• [Task prompt]: Nothing but the lines from the one with "title: Awesome Articles" through the end of the listing below should appear in your reply, each copied exactly.

• [The input]:
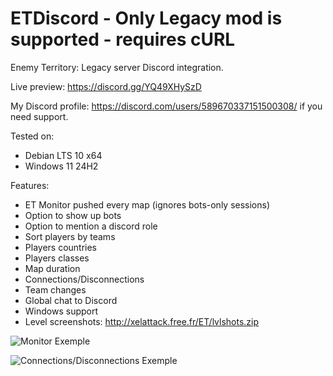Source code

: # ETDiscord - Only Legacy mod is supported - requires cURL
Enemy Territory: Legacy server Discord integration.

Live preview: https://discord.gg/YQ49XHySzD

My Discord profile: https://discord.com/users/589670337151500308/ if you need support.

Tested on:
- Debian LTS 10 x64
- Windows 11 24H2  


Features:
- ET Monitor pushed every map (ignores bots-only sessions)
- Option to show up bots
- Option to mention a discord role
- Sort players by teams
- Players countries
- Players classes
- Map duration
- Connections/Disconnections
- Team changes
- Global chat to Discord
- Windows support
- Level screenshots: http://xelattack.free.fr/ET/lvlshots.zip

![Monitor Exemple](http://xelattack.free.fr/ET/monitor.png)


![Connections/Disconnections Exemple](http://xelattack.free.fr/ET/exemple2.png)
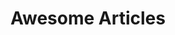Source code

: ---
title: Awesome Articles
description: Awesome description
image:
titre: Articles
noindex: true
---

• [Answer area]:
title: Awesome Articles
description: Awesome description
image:
titre: Articles
noindex: true
---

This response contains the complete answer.